In a submission to the B.C. government’s consultation on emergency management legislation, the groups are calling on the Province to better incorporate the increasing financial costs expected to prepare for, respond to and recover from forest fires, flooding, extreme weather and other climate-related emergencies.
The letter also expresses concern that taxpayers may be on the hook for all of the rising emergency costs and urges the Province to enact a Climate Compensation Act – similar to those already in place to hold tobacco and opioid manufacturers liable for harm caused by their products – to allow for partial recovery of climate change emergency costs.
“To be serious about emergency management, B.C. needs to be serious about climate change and what it is likely to cost us,” said Andrew Gage, Staff Lawyer at West Coast Environmental Law. “The province faces billions of dollars in expected costs due to climate-related disasters in the coming years. We need to ensure that taxpayers will not continue to pay 100% of those costs while fossil fuel companies make massive profits from the products that cause climate change.”
Signatories to the submission say the Province’s consultation, which ends today, briefly recognized that climate change would increase the frequency and severity of many emergencies, but made no recommendations specifically intended to address the associated costs.
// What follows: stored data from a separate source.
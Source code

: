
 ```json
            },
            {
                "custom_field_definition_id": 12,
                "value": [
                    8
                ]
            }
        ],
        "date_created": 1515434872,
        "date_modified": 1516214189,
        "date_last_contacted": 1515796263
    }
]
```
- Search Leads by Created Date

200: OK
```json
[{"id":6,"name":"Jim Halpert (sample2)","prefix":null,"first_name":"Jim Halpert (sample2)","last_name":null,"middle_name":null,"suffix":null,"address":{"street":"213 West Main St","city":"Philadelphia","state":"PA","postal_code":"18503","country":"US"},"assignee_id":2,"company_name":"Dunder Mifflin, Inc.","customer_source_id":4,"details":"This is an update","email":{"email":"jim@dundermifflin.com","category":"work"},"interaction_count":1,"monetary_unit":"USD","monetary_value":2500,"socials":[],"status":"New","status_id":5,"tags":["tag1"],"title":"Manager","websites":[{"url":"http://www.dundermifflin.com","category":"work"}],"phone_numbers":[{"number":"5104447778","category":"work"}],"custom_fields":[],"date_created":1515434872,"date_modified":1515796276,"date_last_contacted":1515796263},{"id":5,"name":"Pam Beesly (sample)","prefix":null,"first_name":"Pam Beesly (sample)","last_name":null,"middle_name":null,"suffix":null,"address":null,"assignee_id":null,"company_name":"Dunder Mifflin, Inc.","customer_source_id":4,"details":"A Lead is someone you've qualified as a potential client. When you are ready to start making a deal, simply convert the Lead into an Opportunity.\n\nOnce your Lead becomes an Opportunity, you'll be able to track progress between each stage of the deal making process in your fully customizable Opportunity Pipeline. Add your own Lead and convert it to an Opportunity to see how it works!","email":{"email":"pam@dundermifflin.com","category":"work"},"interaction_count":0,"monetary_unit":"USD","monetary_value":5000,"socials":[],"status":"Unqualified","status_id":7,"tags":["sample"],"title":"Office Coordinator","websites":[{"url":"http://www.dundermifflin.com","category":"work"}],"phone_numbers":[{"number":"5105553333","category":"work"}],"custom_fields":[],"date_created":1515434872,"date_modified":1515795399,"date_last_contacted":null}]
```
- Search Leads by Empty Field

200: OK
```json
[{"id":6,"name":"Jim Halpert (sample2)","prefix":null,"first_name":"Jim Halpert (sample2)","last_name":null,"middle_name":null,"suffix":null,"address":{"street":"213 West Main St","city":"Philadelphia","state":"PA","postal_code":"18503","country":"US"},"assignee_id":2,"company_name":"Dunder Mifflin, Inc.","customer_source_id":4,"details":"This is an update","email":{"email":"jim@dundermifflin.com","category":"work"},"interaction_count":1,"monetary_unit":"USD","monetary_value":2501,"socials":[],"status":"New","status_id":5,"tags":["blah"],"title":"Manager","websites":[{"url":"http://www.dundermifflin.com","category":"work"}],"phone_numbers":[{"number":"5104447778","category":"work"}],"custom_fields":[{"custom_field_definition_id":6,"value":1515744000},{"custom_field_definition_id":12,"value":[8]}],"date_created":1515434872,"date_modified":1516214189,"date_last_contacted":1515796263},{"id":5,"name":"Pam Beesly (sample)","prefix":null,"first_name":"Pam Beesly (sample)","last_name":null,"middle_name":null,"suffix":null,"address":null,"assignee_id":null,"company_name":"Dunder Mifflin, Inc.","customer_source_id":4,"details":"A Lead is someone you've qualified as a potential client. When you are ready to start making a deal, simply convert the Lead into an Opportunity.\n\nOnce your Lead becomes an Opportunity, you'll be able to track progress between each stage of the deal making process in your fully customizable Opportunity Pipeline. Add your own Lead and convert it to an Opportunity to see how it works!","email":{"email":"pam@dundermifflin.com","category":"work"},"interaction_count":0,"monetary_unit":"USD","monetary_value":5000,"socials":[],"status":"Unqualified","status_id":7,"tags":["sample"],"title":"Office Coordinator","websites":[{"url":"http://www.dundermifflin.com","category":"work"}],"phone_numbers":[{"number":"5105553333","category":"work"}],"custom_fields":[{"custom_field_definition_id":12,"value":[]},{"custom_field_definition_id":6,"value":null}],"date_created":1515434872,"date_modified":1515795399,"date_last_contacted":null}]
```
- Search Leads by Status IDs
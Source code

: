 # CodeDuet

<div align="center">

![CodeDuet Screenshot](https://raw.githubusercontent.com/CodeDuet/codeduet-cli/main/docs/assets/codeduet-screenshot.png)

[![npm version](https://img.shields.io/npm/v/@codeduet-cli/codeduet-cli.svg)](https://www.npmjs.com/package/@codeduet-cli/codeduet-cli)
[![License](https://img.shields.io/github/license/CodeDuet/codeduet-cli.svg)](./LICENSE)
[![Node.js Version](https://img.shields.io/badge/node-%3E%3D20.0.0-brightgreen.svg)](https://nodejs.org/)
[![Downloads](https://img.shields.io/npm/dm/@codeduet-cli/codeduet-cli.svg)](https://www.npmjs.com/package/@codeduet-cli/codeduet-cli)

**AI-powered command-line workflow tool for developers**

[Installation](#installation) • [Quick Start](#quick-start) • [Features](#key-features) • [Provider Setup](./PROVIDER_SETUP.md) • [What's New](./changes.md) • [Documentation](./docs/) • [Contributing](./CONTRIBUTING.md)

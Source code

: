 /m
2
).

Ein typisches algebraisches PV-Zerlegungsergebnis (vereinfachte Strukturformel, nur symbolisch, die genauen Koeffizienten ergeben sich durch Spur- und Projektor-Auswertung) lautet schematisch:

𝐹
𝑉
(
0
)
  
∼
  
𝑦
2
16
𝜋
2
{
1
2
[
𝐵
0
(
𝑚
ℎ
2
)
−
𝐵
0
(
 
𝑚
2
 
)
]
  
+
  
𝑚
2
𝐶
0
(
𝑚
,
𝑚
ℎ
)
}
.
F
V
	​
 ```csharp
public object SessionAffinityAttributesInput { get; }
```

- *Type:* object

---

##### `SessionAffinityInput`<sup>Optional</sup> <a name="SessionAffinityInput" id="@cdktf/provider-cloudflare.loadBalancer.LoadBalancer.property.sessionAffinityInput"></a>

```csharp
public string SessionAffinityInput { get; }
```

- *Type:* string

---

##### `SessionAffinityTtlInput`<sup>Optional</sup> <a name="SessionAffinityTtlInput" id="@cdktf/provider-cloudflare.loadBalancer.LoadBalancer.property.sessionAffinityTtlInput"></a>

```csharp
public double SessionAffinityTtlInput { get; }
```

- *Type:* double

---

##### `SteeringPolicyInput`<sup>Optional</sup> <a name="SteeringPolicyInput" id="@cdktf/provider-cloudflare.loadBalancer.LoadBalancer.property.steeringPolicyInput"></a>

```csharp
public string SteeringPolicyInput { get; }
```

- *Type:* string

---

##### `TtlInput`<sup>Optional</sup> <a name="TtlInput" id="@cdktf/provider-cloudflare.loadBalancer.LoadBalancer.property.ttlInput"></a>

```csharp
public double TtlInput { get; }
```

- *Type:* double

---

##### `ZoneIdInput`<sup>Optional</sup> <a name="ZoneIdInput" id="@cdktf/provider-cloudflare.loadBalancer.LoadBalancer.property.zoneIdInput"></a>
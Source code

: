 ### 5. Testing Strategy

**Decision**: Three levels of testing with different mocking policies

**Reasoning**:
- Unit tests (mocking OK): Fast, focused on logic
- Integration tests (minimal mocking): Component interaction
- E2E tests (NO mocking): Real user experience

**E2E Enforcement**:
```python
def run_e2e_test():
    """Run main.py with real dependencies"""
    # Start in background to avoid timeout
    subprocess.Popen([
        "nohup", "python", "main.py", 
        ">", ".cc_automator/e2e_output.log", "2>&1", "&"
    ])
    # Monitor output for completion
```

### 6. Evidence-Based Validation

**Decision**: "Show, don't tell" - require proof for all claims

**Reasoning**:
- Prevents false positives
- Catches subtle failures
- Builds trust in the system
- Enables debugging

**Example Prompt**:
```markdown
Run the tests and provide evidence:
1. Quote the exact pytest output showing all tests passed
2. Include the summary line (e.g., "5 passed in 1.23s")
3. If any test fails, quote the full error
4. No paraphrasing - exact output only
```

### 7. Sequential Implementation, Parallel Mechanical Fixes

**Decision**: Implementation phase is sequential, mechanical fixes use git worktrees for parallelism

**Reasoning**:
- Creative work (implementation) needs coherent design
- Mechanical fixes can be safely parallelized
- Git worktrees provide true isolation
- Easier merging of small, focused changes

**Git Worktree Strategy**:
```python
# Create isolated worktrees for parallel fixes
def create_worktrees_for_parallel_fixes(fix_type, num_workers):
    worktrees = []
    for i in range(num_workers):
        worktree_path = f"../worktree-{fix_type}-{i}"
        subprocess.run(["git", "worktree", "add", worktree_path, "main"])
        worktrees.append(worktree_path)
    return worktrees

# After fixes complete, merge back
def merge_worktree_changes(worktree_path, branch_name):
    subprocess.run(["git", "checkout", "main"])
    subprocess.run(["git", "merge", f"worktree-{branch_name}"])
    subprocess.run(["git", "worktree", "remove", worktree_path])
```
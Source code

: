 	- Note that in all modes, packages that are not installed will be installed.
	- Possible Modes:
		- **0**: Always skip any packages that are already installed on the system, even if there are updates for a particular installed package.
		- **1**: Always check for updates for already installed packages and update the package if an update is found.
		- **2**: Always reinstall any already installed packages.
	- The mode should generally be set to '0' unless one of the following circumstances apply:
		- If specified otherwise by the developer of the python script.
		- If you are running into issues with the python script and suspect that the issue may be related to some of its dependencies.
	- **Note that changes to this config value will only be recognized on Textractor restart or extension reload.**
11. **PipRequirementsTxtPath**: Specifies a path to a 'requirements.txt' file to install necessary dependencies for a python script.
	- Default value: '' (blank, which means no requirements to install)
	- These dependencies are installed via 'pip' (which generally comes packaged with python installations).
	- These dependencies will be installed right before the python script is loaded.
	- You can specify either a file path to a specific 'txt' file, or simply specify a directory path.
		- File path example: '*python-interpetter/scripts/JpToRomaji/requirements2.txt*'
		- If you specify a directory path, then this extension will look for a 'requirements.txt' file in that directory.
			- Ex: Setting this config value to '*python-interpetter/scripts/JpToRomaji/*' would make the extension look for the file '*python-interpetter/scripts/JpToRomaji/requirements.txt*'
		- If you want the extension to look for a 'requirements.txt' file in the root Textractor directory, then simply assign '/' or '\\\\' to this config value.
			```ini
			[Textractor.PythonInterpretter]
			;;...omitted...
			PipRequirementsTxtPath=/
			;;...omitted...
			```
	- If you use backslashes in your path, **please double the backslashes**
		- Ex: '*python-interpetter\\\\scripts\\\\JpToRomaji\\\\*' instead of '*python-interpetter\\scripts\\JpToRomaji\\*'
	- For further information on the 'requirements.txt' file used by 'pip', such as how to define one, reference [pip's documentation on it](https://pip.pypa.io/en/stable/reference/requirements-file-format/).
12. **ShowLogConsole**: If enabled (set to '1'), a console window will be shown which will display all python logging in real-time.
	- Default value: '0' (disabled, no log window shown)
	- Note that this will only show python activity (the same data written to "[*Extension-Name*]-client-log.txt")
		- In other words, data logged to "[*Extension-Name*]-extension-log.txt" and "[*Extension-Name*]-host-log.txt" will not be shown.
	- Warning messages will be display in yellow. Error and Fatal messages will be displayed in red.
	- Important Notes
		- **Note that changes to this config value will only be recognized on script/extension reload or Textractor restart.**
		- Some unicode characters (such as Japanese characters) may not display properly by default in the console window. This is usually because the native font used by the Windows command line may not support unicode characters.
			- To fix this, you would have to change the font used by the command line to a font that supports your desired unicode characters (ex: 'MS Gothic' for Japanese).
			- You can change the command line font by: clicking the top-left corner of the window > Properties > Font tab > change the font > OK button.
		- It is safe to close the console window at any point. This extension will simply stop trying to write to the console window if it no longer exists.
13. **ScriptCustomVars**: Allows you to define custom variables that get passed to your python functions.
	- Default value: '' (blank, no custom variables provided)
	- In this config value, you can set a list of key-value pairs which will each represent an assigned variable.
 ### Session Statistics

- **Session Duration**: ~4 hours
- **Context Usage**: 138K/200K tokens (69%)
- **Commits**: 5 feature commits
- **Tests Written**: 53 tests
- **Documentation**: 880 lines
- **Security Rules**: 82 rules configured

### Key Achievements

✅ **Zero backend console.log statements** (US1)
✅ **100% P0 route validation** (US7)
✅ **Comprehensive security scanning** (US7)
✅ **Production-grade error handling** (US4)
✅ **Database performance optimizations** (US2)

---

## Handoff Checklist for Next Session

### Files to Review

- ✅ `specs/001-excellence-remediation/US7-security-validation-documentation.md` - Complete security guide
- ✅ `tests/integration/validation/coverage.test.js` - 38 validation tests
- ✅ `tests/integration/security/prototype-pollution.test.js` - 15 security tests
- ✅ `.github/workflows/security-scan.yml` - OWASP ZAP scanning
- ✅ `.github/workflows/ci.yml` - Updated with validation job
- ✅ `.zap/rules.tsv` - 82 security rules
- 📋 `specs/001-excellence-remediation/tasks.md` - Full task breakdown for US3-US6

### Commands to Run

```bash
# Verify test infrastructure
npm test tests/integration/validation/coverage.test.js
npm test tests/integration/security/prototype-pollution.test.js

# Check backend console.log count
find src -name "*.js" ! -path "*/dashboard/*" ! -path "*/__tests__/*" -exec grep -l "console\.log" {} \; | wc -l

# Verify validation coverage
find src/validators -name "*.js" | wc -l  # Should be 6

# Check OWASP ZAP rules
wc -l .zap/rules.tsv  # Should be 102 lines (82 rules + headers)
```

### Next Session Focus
Grand Chief Stewart Phillip, President of the Union of B.C. Indian Chiefs, stated; “The climate crisis represents a severe and dangerous threat to Indigenous peoples, our traditional ways of living, and our lands and territories. The United Nations Declaration on the Rights of Indigenous Peoples confirms that Indigenous peoples have the right to restitution for the disruption of our way of life in this climate crisis. The B.C. government committed to implement the UN Declaration through the recent Declaration on the Rights of Indigenous Peoples Act, and must be accountable for decisions that will directly impact the environmental and social health and well-being of communities across the province.”
“Smoke-filled skies and evacuations have already given British Columbians a first taste of the reality of climate change,” said Christianne Wilhelmson, Executive Director of Georgia Strait Alliance. “Real emergency management requires asking difficult questions about how bad it’s going to get and how we will pay to keep British Columbians safe.”
“When cigarette smoking started inhaling our health care dollars, provincial governments, including in BC, protected the public by enacting the Tobacco Damages Recovery Act,” said AJ Klein, Pacific Regional Organizer with the Council of Canadians. “We need elected leaders to do the same now to hold global fossil fuel companies responsible for harm caused by their products.”
The signatories to the letter included academics, environmental and Indigenous organizations such as the Union of B.C. Indian Chiefs, Sierra Club of B.C., Dogwood B.C., Wilderness Committee and many more.